March 4


I can’t remember ever being quite so wet while fully clothed, as the actress said to the Bishop.

Let me explain…

… this weekend gone, Mrs EBG and I went up to Kenmare for a couple of days’ R&R. We were planning on getting some hiking done, but, with this being Ireland, an’ all, that’s always contingent on the weather.

And this weekend it rained… 

Like, non-stop.

It was raining as I loaded the car.

It was raining as we drove through Dunmanway and Drimoleauge to pick up the N71.

It was raining through Bantry as we started the long climb towards Glengarrif with the intention of crossing into Kerry on the main road…

… and it was Still Fucking Raining as we discovered the N71 was closed between Glengarriff and Kenmare and I took a fairly obscure short cut across the mountains, following a single-track road replete with sheep, hairpin bends, and precipitous drops, which brought us into Kenmare the back way.

Mind you, the views across the mountains were fantastic.

Only we couldn’t see them because we were in a fucking cloud.

And it was still raining.

I am so glad we were in the Land Rover with its meaty engine, 4 wheel-drive, and rock-solid stability.

Anyway, we got to Kenmare…

… and it was still raining.

Friday night?

It was raining even as I stood in the shower and the power went off leaving me wet, naked, and soapy, and wondering where the world had gone (showering in the dark was a novel experience, and one I encourage everyone to try at least once in their life).

It was raining on Saturday as we wandered around Kenmare, giggling like schoolchildren at the strange people who’d turned up for the Quest Triathlon (triathlons must be demanding at the best of times, but in that weather… oh my). 

And it was still raining when we gave up, went back to the car, and decided to go for a drive through the mountains instead (it did stop for a few minutes while we were in the Black Valley, and I got some superb photos).


It rained for the whole drive home.

My point?

Despite the atrocious weather, I had a great time.

And I always do, because I don’t let external forces over which I have no control dictate my mood or actions. I am, as the cliché goes, happy regardless of circumstances — a natural Stoic.

And this, of course, includes other people.

A lesson well worth learning (or, more likely re-learning).

  1. There’s shit you can control.
  2. There’s shit you can’t control.
  3. Wisdom and happiness are to be found knowing the difference between them and focusing your time, effort, and energy where they count.

And this applies in ALL areas of your life, from your relationship with your spouse, parents, siblings, and children, to how you approach your business with its manifold challenges from economy, inept government, and ruthless competitors.

Alas, most people spend most of their time pissing and moaning about stuff they can’t control or influence and so are generally miserable, frustrated, and unsuccessful.

Bottom line: you can think about all this for as long as you like, but ultimately you’re going to have to conclude the only thing you can control is your own thoughts and actions.

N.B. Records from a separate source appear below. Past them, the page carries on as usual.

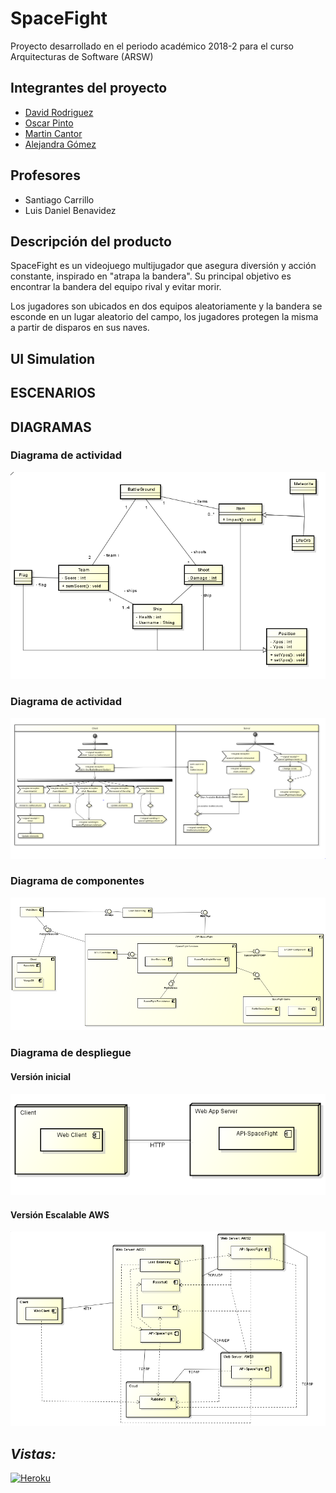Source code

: # SpaceFight

Proyecto desarrollado en el periodo académico 2018-2 para el curso Arquitecturas de Software (ARSW)


## Integrantes del proyecto
  - [David Rodriguez][david]
  - [Oscar Pinto][oscar]
  - [Martin Cantor][martin]
  - [Alejandra Gómez][alejandra]

## Profesores
  - Santiago Carrillo 
  - Luis Daniel Benavidez

## Descripción del producto
SpaceFight es un videojuego multijugador que asegura diversión y acción constante, inspirado en "atrapa la bandera". Su principal objetivo es encontrar la bandera del equipo rival y evitar morir.

Los jugadores son ubicados en dos equipos aleatoriamente y la bandera se esconde en un lugar aleatorio del campo, los jugadores protegen la misma a partir de disparos en sus naves.

## UI Simulation

## ESCENARIOS

## DIAGRAMAS

### Diagrama de actividad
![](img/class.png)

### Diagrama de actividad
![](img/activity.png)

### Diagrama de componentes
![](img/component.png)

### Diagrama de despliegue

#### Versión inicial
![](img/deployment1.png)

#### Versión Escalable AWS
![](img/deployment2.png)

*_Vistas:_*
------- 
[![Heroku](https://wmpics.pics/di-NNAT.png)](https://spacefightarsw.herokuapp.com/)

   [david]: <https://github.com/davd62133>
   [oscar]: <https://github.com/TheBaphomet666>
   [martin]: <https://github.com/Martin9958>
   [alejandra]: <https://github.com/alejaags>
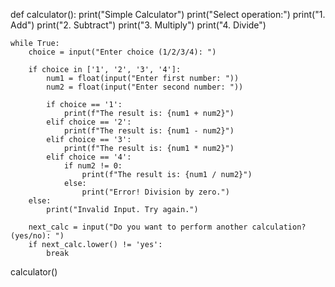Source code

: def calculator():
    print("Simple Calculator")
    print("Select operation:")
    print("1. Add")
    print("2. Subtract")
    print("3. Multiply")
    print("4. Divide")

    while True:
        choice = input("Enter choice (1/2/3/4): ")

        if choice in ['1', '2', '3', '4']:
            num1 = float(input("Enter first number: "))
            num2 = float(input("Enter second number: "))

            if choice == '1':
                print(f"The result is: {num1 + num2}")
            elif choice == '2':
                print(f"The result is: {num1 - num2}")
            elif choice == '3':
                print(f"The result is: {num1 * num2}")
            elif choice == '4':
                if num2 != 0:
                    print(f"The result is: {num1 / num2}")
                else:
                    print("Error! Division by zero.")
        else:
            print("Invalid Input. Try again.")

        next_calc = input("Do you want to perform another calculation? (yes/no): ")
        if next_calc.lower() != 'yes':
            break

calculator()

<!---
degustaDD/degustaDD is a ✨ special ✨ repository because its `README.md` (this file) appears on your GitHub profile.
You can click the Preview link to take a look at your changes.
--->
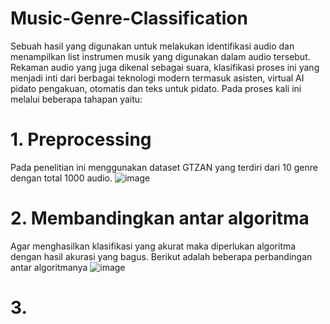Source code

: # Music-Genre-Classification

Sebuah hasil yang digunakan untuk melakukan identifikasi audio dan menampilkan list instrumen musik yang digunakan dalam audio tersebut. Rekaman audio yang juga dikenal sebagai suara, klasifikasi proses ini yang menjadi inti dari berbagai teknologi modern termasuk asisten, virtual AI pidato pengakuan, otomatis dan teks untuk pidato. Pada proses kali ini melalui beberapa tahapan yaitu:

# 1. Preprocessing
Pada penelitian ini menggunakan dataset GTZAN yang terdiri dari 10 genre dengan total 1000 audio.
![image](https://github.com/fadhilhemmings/Music-Genre-Classification/assets/87648911/d88dcc1d-18f0-40c7-82d3-8d56192873c6)

# 2. Membandingkan antar algoritma
Agar menghasilkan klasifikasi yang akurat maka diperlukan algoritma dengan hasil akurasi yang bagus. Berikut adalah beberapa perbandingan antar algoritmanya
![image](https://github.com/fadhilhemmings/Music-Genre-Classification/assets/87648911/a6bae35f-d43b-4507-b1ec-d2fc9b467345)

# 3.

You can do it now and join us in the Ground Zero initiative, where we underpin everything we do with this philosophy of self-reliance and stoicism; or you can fight an unwinnable battle against reality and frustrate yourself by trying to live in an unreal reality where you see the world as you want it to be or think it should be, rather than how it actually is.

Click here for Ground Zero details


P.S. The Landlady at the B&B.


She was lovely — pleasant, friendly, and…

… talkative.

I find that unbearable. If you’re an NT you’ll never be able to understand this, but when I get someone talking at me non-stop about nothing of any consequence it sends me into sensory overload. It’s even worse when I don’t know them and have zero interest in anything they’ve got to say.

It’s genuinely distressing (think of that what you will).

I try not to be rude because I know it really is me and not them, and Mrs EBG, bless her cotton socks, senses my growing distress and deflects the conversation to herself.

But if I’m on my own it gets very quickly to the point where I either just walk off (seems rude, I know, but I don’t have much choice if I want to avoid a meltdown), or tell them bluntly “I don’t want to talk to you” (also seems rude). 

It’s why I dislike the term “high functioning” because it belies the effort I and those like me put into not throat-punching you with a knuckleduster out of mental self-preservation.

No lesson, point, or moral of the story there.

Just apprising you of one of my less endearing traits.

And it may be useful to know — because it’s likely you’ll get to meet me at some point if you’re in the Ground Zero initiative.